= Gloria Wiens =

American mechanical engineer

Gloria Jean Wiens is an American mechanical engineer whose varied research topics have included human–robot collaboration, parallel manipulators, foldable mechanism design for aerospace applications, MEMS sensors, and the autonomous guidance of space vehicles. She is an associate professor emerita in the Department of Mechanical and Aerospace Engineering at the University of Florida.

==Education and career==
Wiens studied mechanical engineering at Kansas State University, receiving bachelor's and master's degrees there. She completed her Ph.D. in mechanical engineering at the University of Michigan in 1986. Her dissertation, Influence of the Kinematic Parameters on Manipulator Performance, was jointly supervised by Mohamed Zarrugh and Richard A. Scott.

She was a faculty member at Binghamton University and Auburn University before joining the University of Florida faculty in 1994. She retired as an associate professor emerita in 2023.

From 2013 to 2015, Wiens was on leave from the University of Florida, working with the support of the ASME and AAAS as a Swanson Fellow in and as assistant director for research partnerships of the US Advanced Manufacturing National Program Office. From 2016 to 2017, she was FloridaMakes director of advanced manufacturing for BRIDG, a collaboration of the University of Florida with the International Consortium for Advanced Manufacturing Research.

In addition to leading or organizing more than 40 committees and conferences, Professor Wiens has served on a number of panels, U.S.A delegations, and boards for NSF, SME, etc. to help provide guidance and review outside of the University of Florida. Her research projects have involved working with industry (Fanuc Robotics Nort America, Ford, and Lockheed Martin Corporation) and National Laboratories (AFRL, SNL, NIST, NASA/JSC, NASA/LaRc, and NASA/MSFC).

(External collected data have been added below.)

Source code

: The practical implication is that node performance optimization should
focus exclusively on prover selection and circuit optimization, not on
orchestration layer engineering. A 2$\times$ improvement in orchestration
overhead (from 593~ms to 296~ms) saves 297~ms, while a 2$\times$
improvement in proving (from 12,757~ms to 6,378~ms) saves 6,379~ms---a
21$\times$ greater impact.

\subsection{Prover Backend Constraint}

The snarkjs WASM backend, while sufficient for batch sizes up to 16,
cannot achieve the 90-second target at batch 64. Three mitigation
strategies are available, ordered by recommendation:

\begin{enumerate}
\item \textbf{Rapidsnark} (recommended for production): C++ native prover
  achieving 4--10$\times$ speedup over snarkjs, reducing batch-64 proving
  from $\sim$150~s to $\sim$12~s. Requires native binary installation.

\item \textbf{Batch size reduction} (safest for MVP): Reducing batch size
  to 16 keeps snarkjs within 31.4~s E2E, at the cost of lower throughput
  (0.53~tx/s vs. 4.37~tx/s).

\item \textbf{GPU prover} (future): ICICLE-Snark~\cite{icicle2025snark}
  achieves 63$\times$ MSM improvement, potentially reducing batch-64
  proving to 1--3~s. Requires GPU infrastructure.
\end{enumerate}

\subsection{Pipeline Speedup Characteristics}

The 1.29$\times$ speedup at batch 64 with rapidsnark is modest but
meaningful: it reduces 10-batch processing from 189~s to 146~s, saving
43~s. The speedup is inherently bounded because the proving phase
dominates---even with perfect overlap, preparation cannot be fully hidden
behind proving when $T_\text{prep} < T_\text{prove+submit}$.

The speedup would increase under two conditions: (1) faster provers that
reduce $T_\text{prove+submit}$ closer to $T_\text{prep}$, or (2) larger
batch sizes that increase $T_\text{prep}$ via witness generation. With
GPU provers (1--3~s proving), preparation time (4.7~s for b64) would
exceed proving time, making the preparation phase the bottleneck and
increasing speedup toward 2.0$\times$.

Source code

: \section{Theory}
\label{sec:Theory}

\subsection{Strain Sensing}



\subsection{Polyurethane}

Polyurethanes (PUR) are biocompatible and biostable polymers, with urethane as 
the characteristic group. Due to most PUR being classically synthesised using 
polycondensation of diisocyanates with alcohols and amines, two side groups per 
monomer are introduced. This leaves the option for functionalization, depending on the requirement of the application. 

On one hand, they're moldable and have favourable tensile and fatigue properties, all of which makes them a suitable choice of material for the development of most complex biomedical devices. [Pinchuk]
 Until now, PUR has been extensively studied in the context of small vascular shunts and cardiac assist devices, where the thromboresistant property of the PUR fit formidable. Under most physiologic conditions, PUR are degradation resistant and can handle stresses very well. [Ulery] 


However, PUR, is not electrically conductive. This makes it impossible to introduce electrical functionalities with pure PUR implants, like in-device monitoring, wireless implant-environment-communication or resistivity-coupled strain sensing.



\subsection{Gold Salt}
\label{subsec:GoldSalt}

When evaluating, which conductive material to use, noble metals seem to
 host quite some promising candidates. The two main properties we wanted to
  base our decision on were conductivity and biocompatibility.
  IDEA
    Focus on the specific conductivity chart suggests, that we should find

== Research and Contributions ==
Wiens' research has had a wide range of focuses. Those focuses being in robotics, intelligent systems, aerospace, and advanced manufacturing. More specifically her work has included studies in human-robot collaboration parallel manipulators, MEMS sensors, autonomous guidance systems for aerospace applications, and more.

Wiens has conducted research on human-robot collaboration in manufacturing environments, focusing on improving efficiency and safety in shared workspaces between humans and industrial robotic systems. Her work on parallel manipulators has contributed to the development and control of robotic mechanisms capable of high stiffness and precision which is helpful for advanced manufacturing and aerospace applications. Some of her other studies include the integration of microelectromechanical systems (MEMS) sensors into robotic and aerospace platforms. Additionally, Wiens has contributed to the development of intelligent control systems for space vehicle navigation by working on autonomous guidance systems for spacecraft. She has also researched foldable mechanisms designed for aerospace systems, including work on intelligent grasping for the NASA Robonaut and the development of folding mechanisms the enhance the functionality and mission capabilities of small satellites used in robotic on-orbit servicing.

==Recognition==
Wiens was named as an ASME Fellow in 2012.